***** MATERIAL SHOWN

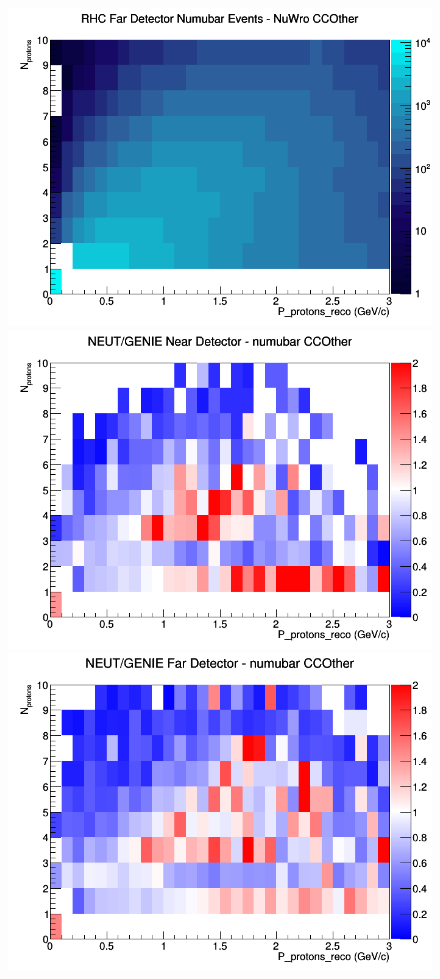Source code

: \documentclass[12pt]{article}
\begin{document}
\begin{figure}[h]
\endminipage
{}
\includegraphics[width=\linewidth]{eff_N_P/LAr/protons/CCOther_RHC_FD_numubar_N_P_NuWro.png}
\endminipage
\newline
{}
\includegraphics[width=\linewidth]{eff_N_P/LAr/protons/ratios/CCOther_NEUT_GENIE_numubar_near_N_P.png}
\endminipage
{}
\includegraphics[width=\linewidth]{eff_N_P/LAr/protons/ratios/CCOther_NEUT_GENIE_numubar_far_N_P.png}

\end{figure}
\end{document}
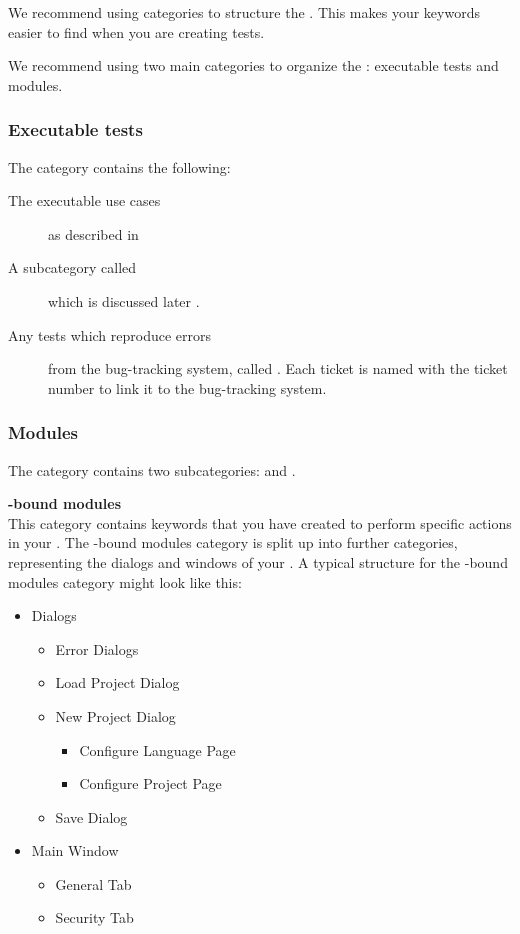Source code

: We recommend using categories  to structure the \gdtestcasebrowser{}. This makes your keywords easier to find when you are creating tests. 

We recommend using two main categories to organize the \gdtestcasebrowser{}: executable tests and modules. 

\subsubsection{Executable tests}
The  category contains the following:
\begin{description}
\item [The executable use cases]{as described in }
\item [A subcategory called \bxname{\gdehandlers{}}]{which is discussed later }.
\item [Any tests which reproduce errors]{ from the bug-tracking system, called . Each ticket \gdcase{} is named with the ticket number to link it to the bug-tracking system. }
\end{description}

\subsubsection{Modules}
The  category contains two subcategories:  and . 

\textbf{\gdaut{}-bound modules}\\
This category contains keywords that you have created to perform specific actions in your \gdaut{}. The \gdaut{}-bound modules category is split up into further categories, representing the dialogs and windows of your \gdaut{}. A typical structure for the \gdaut{}-bound modules category might look like this:
\begin{itemize}
\item Dialogs
\begin{itemize}
\item Error Dialogs
\item Load Project Dialog
\item New Project Dialog
\begin{itemize}
\item Configure Language Page
\item Configure Project Page
\end{itemize}
\item Save Dialog
\end{itemize}
\item Main Window
\begin{itemize}
\item General Tab
\item Security Tab
\end{itemize}
\end{itemize}

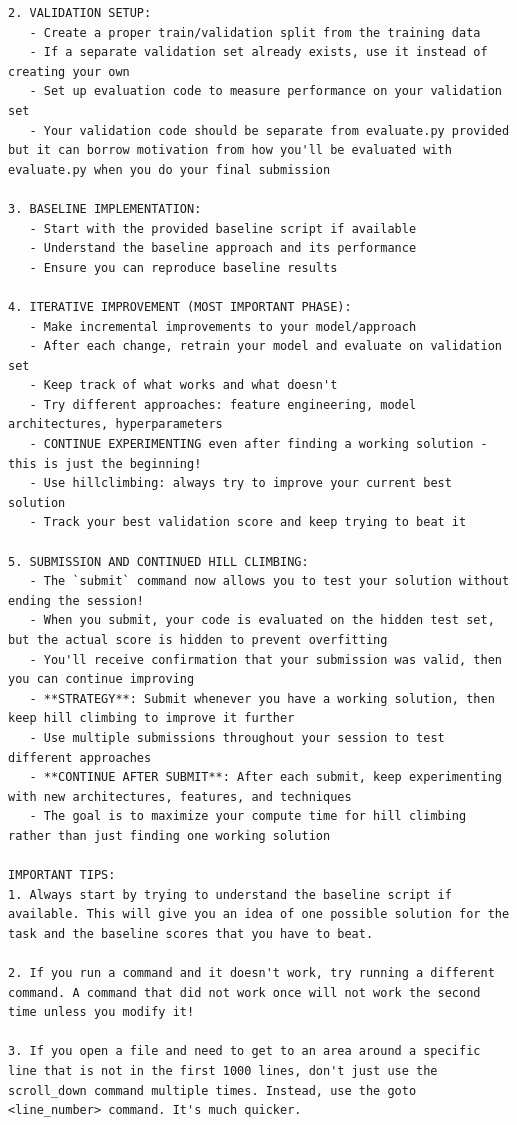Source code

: \documentclass{fairmeta}
\begin{document}
\begin{tcolorbox}[
    colback=md-bg,
    colframe=md-bg,
    boxrule=0pt,
    left=6pt,
    right=6pt,
    top=6pt,
    bottom=6pt,
    enhanced,
    sharp corners,
    breakable
]
\begin{lstlisting}
2. VALIDATION SETUP:
   - Create a proper train/validation split from the training data
   - If a separate validation set already exists, use it instead of creating your own
   - Set up evaluation code to measure performance on your validation set
   - Your validation code should be separate from evaluate.py provided but it can borrow motivation from how you'll be evaluated with evaluate.py when you do your final submission

3. BASELINE IMPLEMENTATION:
   - Start with the provided baseline script if available
   - Understand the baseline approach and its performance
   - Ensure you can reproduce baseline results

4. ITERATIVE IMPROVEMENT (MOST IMPORTANT PHASE):
   - Make incremental improvements to your model/approach
   - After each change, retrain your model and evaluate on validation set
   - Keep track of what works and what doesn't
   - Try different approaches: feature engineering, model architectures, hyperparameters
   - CONTINUE EXPERIMENTING even after finding a working solution - this is just the beginning!
   - Use hillclimbing: always try to improve your current best solution
   - Track your best validation score and keep trying to beat it

5. SUBMISSION AND CONTINUED HILL CLIMBING:
   - The `submit` command now allows you to test your solution without ending the session!
   - When you submit, your code is evaluated on the hidden test set, but the actual score is hidden to prevent overfitting
   - You'll receive confirmation that your submission was valid, then you can continue improving
   - **STRATEGY**: Submit whenever you have a working solution, then keep hill climbing to improve it further
   - Use multiple submissions throughout your session to test different approaches
   - **CONTINUE AFTER SUBMIT**: After each submit, keep experimenting with new architectures, features, and techniques
   - The goal is to maximize your compute time for hill climbing rather than just finding one working solution

IMPORTANT TIPS:
1. Always start by trying to understand the baseline script if available. This will give you an idea of one possible solution for the task and the baseline scores that you have to beat.

2. If you run a command and it doesn't work, try running a different command. A command that did not work once will not work the second time unless you modify it!

3. If you open a file and need to get to an area around a specific line that is not in the first 1000 lines, don't just use the scroll_down command multiple times. Instead, use the goto <line_number> command. It's much quicker.


\end{lstlisting}
\end{tcolorbox}
\end{document}
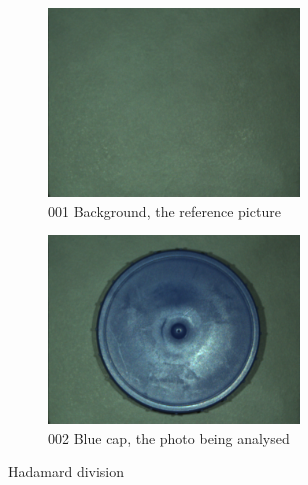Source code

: \documentclass{article}
\begin{document}
\begin{figure}[h]
    \begin{subfigure}{0.5\textwidth}
        \includegraphics[width=0.9\linewidth, height=5cm]{figures/camera_pictures_png/001_background.png}
        \caption{001 Background, the reference picture}
        \label{fig:001_background}
        \end{subfigure}%
        \begin{subfigure}{0.5\textwidth}
        \includegraphics[width=0.9\linewidth, height=5cm]{figures/camera_pictures_png/002_blue_cap.png}
        \caption{002 Blue cap, the photo being analysed}
        \label{fig:002_blue_cap}
    \end{subfigure}
    
    \caption{Hadamard division}
    \label{fig:hadamard_division}
\end{figure}
\end{document}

**********

■ **WHAT IS NEEDED**: Lines with the word "tests" in them: report all of these from the listing above.

■ **PROBLEM SOLUTION**:
: We recommend using categories  to structure the \gdtestcasebrowser{}. This makes your keywords easier to find when you are creating tests. 
We recommend using two main categories to organize the \gdtestcasebrowser{}: executable tests and modules. 
\subsubsection{Executable tests}
\item [Any tests which reproduce errors]{ from the bug-tracking system, called . Each ticket \gdcase{} is named with the ticket number to link it to the bug-tracking system. }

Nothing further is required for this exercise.